_THE TASK_.
Give back only the lines in the records below from the one with "## Getting Started" to the one with "Open [http://localhost:3000](http://localhost:3000) with", both inclusive, word for word.

_MATERIALS PROVIDED_.
- - - - -

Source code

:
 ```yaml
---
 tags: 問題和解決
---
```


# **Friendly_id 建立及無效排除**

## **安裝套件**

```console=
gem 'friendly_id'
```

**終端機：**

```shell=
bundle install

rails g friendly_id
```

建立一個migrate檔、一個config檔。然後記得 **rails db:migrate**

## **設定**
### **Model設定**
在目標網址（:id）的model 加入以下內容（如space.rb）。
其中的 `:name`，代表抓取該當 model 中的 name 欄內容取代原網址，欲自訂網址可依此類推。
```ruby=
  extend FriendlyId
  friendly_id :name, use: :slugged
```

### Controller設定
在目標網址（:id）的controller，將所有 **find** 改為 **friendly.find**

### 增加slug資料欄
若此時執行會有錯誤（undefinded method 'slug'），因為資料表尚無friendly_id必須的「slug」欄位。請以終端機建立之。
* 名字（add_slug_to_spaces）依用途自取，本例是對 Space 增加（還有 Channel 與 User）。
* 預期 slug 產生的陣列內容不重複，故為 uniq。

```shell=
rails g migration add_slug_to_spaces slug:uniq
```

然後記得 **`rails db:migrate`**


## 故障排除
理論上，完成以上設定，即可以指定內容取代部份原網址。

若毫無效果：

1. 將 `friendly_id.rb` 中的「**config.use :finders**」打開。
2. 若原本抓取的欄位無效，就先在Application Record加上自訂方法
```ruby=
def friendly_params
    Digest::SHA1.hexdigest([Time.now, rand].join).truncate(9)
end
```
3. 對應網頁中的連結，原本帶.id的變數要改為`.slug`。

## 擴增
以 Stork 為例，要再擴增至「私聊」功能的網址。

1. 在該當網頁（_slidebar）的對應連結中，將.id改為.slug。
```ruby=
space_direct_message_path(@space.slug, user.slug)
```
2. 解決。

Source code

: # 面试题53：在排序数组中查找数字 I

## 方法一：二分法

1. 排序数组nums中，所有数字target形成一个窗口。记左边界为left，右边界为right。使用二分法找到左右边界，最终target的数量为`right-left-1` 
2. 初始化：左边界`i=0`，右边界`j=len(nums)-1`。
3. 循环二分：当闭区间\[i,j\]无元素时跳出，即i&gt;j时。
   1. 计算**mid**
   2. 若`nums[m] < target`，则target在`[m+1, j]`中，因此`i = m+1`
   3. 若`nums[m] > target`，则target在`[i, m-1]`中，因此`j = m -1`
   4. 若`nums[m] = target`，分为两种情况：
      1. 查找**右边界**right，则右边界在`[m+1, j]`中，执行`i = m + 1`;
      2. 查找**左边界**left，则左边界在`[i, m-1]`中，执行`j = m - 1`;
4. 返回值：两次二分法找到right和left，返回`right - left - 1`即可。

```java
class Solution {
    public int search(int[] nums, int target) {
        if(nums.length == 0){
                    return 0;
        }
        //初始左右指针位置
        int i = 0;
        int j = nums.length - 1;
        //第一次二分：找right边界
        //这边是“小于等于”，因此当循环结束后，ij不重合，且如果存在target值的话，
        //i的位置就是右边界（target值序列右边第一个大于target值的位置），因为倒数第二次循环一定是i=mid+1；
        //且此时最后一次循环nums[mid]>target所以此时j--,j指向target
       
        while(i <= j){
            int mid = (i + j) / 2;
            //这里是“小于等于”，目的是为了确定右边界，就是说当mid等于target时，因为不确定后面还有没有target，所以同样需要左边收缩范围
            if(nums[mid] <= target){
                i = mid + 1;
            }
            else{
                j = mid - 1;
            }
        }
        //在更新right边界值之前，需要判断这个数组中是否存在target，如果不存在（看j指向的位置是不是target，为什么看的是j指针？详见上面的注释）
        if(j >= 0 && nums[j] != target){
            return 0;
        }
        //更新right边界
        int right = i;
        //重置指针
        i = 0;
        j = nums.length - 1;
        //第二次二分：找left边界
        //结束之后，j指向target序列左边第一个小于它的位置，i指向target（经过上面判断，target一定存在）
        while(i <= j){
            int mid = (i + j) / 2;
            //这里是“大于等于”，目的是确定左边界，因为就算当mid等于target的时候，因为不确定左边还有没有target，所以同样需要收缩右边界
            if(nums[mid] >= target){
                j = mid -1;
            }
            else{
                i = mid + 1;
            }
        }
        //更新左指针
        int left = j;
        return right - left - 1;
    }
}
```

- - - - -

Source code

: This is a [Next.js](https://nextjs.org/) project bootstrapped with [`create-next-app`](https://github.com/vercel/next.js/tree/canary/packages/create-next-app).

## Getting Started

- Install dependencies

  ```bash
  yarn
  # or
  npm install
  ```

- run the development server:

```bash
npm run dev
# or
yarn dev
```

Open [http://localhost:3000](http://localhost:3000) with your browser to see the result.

- - - - -

_PROBLEM SOLUTION_.
## Getting Started

- Install dependencies

  ```bash
  yarn
  # or
  npm install
  ```

- run the development server:

```bash
npm run dev
# or
yarn dev
```

Open [http://localhost:3000](http://localhost:3000) with your browser to see the result.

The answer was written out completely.